The depletion of tumor-associated macrophages (TAMs), involved in different stages of cancer development and progression, is an appealing strategy in cancer therapy.
We developed novel Clodronate-containing liposomes (Clo-Lipo-DOTAP) presenting physicochemical properties (size distribution, polydispersity index and Z-potential) suited for safe storage and injections.
In vitro, Clo-Lipo-DOTAP inhibited proliferation, reduced viability and induced apoptosis of a macrophage-like cell line in a dose- and time-dependent manner.

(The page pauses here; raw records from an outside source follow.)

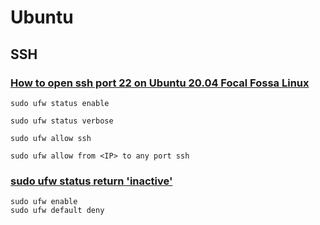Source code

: # Ubuntu

## SSH

### [How to open ssh port 22 on Ubuntu 20.04 Focal Fossa Linux](https://linuxconfig.org/how-to-open-ssh-port-22-on-ubuntu-20-04-focal-fossa-linux)

```shell
sudo ufw status enable

sudo ufw status verbose

sudo ufw allow ssh

sudo ufw allow from <IP> to any port ssh
```

### [sudo ufw status return 'inactive'](https://www.digitalocean.com/community/questions/sudo-ufw-status-return-inactive)

```shell
sudo ufw enable
sudo ufw default deny
```
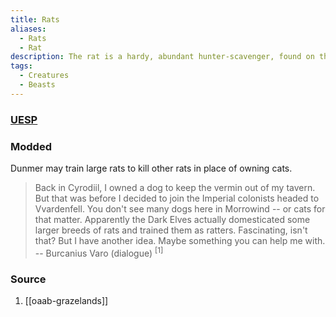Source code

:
 ```yaml
---
title: Rats
aliases:
  - Rats
  - Rat
description: The rat is a hardy, abundant hunter-scavenger, found on the land surface and in natural and excavated underground environments.
tags:
  - Creatures
  - Beasts
---
```

### [UESP](https://en.uesp.net/wiki/Morrowind:Beasts#Rat)
### Modded
Dunmer may train large rats to kill other rats in place of owning cats.

> Back in Cyrodiil, I owned a dog to keep the vermin out of my tavern. But that was before I decided to join the Imperial colonists headed to Vvardenfell. You don't see many dogs here in Morrowind -- or cats for that matter. Apparently the Dark Elves actually domesticated some larger breeds of rats and trained them as ratters. Fascinating, isn't that? But I have another idea. Maybe something you can help me with.
> -- Burcanius Varo (dialogue) <sup>[1]</sup>
### Source
1. [[oaab-grazelands]]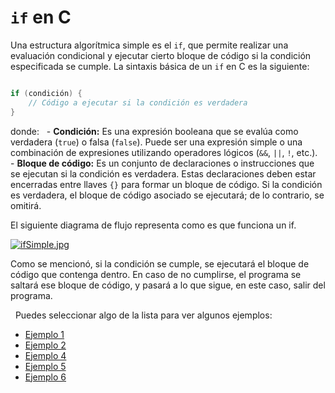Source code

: # `if` en C

Una estructura algorítmica simple es el `if`, que permite realizar una evaluación condicional y ejecutar cierto bloque de código si la condición especificada se cumple. La sintaxis básica de un `if` en C es la siguiente:

```c

if (condición) {
    // Código a ejecutar si la condición es verdadera
}

```

donde: 
  - **Condición:** Es una expresión booleana que se evalúa como verdadera (`true`) o falsa (`false`). Puede ser una expresión simple o una combinación de expresiones utilizando operadores lógicos (`&&`, `||`, `!`, etc.).
  - **Bloque de código:** Es un conjunto de declaraciones o instrucciones que se ejecutan si la condición es verdadera. Estas declaraciones deben estar encerradas entre llaves `{}` para formar un bloque de código. Si la condición es verdadera, el bloque de código asociado se ejecutará; de lo contrario, se omitirá.

El siguiente diagrama de flujo representa como es que funciona un if.

[![ifSimple.jpg](https://i.postimg.cc/d1hPztDS/ifSimple.jpg)](https://postimg.cc/MMJFBw7y)

Como se mencionó, si la condición se cumple, se ejecutará el bloque de código que contenga dentro. En caso de no cumplirse, el programa se saltará ese bloque de código, y pasará a lo que sigue, en este caso, salir del programa.

  Puedes seleccionar algo de la lista para ver algunos ejemplos: 

- [Ejemplo 1](ejem1.c)
- [Ejemplo 2](ejem2.c)
- [Ejemplo 4](ejem3.c)
- [Ejemplo 5](ejem4.c)
- [Ejemplo 6](ejem5.c)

In proof of functionality experiments, Clo-Lipo-DOTAP depleted macrophages in a genetic mouse model of chronic hepatitis and hepatocellular carcinoma leading to a significant reduction of F4/80-positive cells in the liver and spleen of treated mice compared to PBS-treated controls. The number of granulocytes, B and T lymphocytes was not affected.
In B16/F10 subcutaneous melanoma-bearing mice, Clo-Lipo-DOTAP significantly reduced the volume of primary tumors (P < 0.001). Within the tumors, the expression F4/80 and α-SMA was significantly lowered. Plasma levels of IL-10, Mo KC, TNF-α, VEGF and PDGF-bb were statistically decreased. In B16/F10 lung metastatic melanoma model, treatment with Clo-Lipo-DOTAP significantly reduced the number of pulmonary nodules (P < 0.05). F4/80-positive cells and microvessel density were statistically decreased.
In conclusion, the depletion of TAMs in primary and metastatic melanoma presents anti-tumor efficacy via inhibition of angiogenesis and modulation of inflammation related cytokines.